La última acción debe ser notada también. Siempre que Moisés entraba a la presencia de Jehová para hablar con Él, se quitaba el velo hasta que salía (Éxodo 34:34).Quita el velo de su rostro para hablar con Jehová, mientras cubre su rostro para hablar con el pueblo. Él llega a ser, en este respecto, más bien un tipo de la posición actual del creyente, al que ya se ha hecho referencia. Moisés fue llevado a la presencia misma de Dios sin un velo, aun mientras el creyente es colocado en la luz, como Él está en la luz. Hay aún una diferencia ya comentada. No obstante lo íntimo del acceso que Moisés disfrutaba, Dios hablaba con él como Jehová; pero el creyente está delante de Dios según todo lo que Dios es, según esa revelación plena y perfecta de Él mismo que ha hecho en Cristo como nuestro Dios y Padre. Además, mientras a Moisés se le permitió así venir delante de Jehová a conversar con Él, el creyente es llevado a la presencia de Dios como su posición permanente. Él está siempre delante de Dios en Cristo.

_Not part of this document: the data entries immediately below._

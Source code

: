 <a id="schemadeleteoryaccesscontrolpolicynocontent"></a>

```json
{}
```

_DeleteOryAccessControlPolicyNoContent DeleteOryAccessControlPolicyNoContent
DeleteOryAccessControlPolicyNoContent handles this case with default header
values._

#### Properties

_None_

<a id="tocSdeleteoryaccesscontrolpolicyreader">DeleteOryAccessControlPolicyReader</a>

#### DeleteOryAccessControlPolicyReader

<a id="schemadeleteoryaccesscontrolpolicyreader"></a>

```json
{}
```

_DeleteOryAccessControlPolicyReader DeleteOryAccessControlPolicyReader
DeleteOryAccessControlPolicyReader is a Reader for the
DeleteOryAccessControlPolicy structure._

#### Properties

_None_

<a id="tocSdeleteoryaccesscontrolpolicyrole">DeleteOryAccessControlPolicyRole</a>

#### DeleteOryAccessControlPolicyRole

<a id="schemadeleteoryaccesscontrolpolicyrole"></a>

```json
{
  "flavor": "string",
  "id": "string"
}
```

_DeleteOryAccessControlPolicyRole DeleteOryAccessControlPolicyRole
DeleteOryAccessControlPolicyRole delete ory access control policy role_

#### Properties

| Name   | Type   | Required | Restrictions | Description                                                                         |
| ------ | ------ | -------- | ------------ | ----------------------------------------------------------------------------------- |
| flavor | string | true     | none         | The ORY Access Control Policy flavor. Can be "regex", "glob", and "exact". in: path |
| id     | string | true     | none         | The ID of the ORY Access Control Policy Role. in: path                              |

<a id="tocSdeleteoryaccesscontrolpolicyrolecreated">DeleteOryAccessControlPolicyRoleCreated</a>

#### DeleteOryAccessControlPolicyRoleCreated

Éxodo 35-40: Consagración y obediencia

Hemos llegado ahora a la sección final del libro. Éxodo 32 al 34 son parentéticos. El comienzo del capítulo 35 es, por lo tanto, una continuación de Éxodo 31; pero si es una continuación, es sólo una continuación de la gracia de Dios. Si Él hubiese tratado con Israel por su pecado, según los términos del pacto en que habían entrado voluntariamente, su historia como nación, y la narración de los tratos de Dios con ellos, habrían terminado después del capítulo 31. Pero hemos visto de qué manera, a pesar de su grave caída, fueron perdonados por intermedio de la tierna misericordia de Jehová ante la mediación e intercesión de Moisés, y fueron llevados de regreso a la relación con Él como Su pueblo. Por tanto, habiendo propuesto los términos de Su segundo pacto, Él es libre, en gracia, para continuar Su presencia con ellos, y por eso encontramos, en estos capítulos finales, la ejecución real de los mandamientos que Moisés había recibido con respecto a la construcción del Tabernáculo. Pero, como preparación para esto, el día de reposo es ordenado nuevamente.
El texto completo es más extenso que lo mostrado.